(Plain-text document sources)
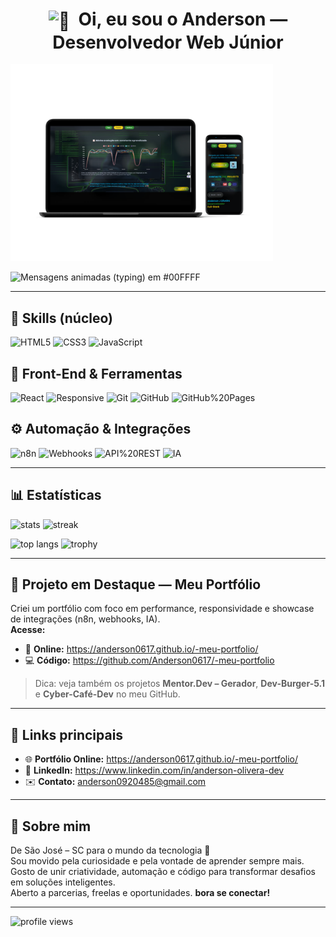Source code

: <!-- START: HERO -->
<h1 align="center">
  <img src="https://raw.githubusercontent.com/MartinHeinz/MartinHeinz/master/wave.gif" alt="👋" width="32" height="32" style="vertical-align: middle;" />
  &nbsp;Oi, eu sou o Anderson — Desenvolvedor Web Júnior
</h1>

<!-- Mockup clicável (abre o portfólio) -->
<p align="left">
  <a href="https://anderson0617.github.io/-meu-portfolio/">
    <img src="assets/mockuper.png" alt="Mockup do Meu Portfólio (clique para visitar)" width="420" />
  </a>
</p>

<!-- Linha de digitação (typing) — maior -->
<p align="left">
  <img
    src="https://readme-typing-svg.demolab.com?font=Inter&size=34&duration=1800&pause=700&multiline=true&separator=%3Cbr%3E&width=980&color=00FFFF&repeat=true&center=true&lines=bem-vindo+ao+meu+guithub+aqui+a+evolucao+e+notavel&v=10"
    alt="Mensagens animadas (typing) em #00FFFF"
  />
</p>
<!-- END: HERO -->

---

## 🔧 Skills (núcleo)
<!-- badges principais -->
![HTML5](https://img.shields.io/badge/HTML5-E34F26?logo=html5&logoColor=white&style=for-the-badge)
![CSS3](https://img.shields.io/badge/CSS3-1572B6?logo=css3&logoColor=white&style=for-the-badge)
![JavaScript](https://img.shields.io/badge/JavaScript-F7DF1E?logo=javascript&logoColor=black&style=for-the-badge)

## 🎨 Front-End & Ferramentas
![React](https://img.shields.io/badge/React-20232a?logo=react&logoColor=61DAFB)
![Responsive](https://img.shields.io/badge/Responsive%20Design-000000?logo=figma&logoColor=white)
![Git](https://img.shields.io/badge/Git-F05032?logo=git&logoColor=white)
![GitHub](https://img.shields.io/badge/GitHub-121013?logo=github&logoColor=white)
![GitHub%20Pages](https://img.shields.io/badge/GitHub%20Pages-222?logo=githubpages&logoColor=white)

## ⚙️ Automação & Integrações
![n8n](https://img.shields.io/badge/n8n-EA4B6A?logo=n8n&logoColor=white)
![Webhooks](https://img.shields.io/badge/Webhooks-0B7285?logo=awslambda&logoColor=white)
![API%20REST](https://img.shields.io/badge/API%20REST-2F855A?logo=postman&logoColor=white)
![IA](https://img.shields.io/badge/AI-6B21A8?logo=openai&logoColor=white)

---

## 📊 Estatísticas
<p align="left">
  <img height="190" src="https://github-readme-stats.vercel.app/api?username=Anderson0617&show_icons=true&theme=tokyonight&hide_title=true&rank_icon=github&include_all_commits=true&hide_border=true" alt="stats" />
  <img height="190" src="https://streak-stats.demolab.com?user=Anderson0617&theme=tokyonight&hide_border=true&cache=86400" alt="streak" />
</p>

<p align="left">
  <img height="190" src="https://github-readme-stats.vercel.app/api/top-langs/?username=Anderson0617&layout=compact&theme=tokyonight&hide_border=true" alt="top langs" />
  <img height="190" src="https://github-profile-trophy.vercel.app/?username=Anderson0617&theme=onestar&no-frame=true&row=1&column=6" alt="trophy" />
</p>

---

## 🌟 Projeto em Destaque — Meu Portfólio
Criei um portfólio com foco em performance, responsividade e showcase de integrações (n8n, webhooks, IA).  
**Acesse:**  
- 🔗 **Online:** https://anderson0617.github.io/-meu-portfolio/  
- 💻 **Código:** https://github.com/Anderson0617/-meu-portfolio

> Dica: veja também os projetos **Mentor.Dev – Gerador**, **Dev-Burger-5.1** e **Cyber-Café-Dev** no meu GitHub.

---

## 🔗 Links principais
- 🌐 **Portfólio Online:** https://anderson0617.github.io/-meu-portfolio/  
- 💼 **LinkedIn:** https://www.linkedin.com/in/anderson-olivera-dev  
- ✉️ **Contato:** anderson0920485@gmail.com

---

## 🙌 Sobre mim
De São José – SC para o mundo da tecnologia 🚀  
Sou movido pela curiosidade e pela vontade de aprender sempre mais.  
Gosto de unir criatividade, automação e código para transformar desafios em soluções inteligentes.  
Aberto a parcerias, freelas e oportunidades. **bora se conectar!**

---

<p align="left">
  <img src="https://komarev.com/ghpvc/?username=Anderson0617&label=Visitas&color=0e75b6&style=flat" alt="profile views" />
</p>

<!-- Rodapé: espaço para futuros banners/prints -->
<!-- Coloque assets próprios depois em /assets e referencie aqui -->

## Problem details
Search the records above for "typing" and copy every line that has it.

## Task solution
<!-- Linha de digitação (typing) — maior -->
    src="https://readme-typing-svg.demolab.com?font=Inter&size=34&duration=1800&pause=700&multiline=true&separator=%3Cbr%3E&width=980&color=00FFFF&repeat=true&center=true&lines=bem-vindo+ao+meu+guithub+aqui+a+evolucao+e+notavel&v=10"
    alt="Mensagens animadas (typing) em #00FFFF"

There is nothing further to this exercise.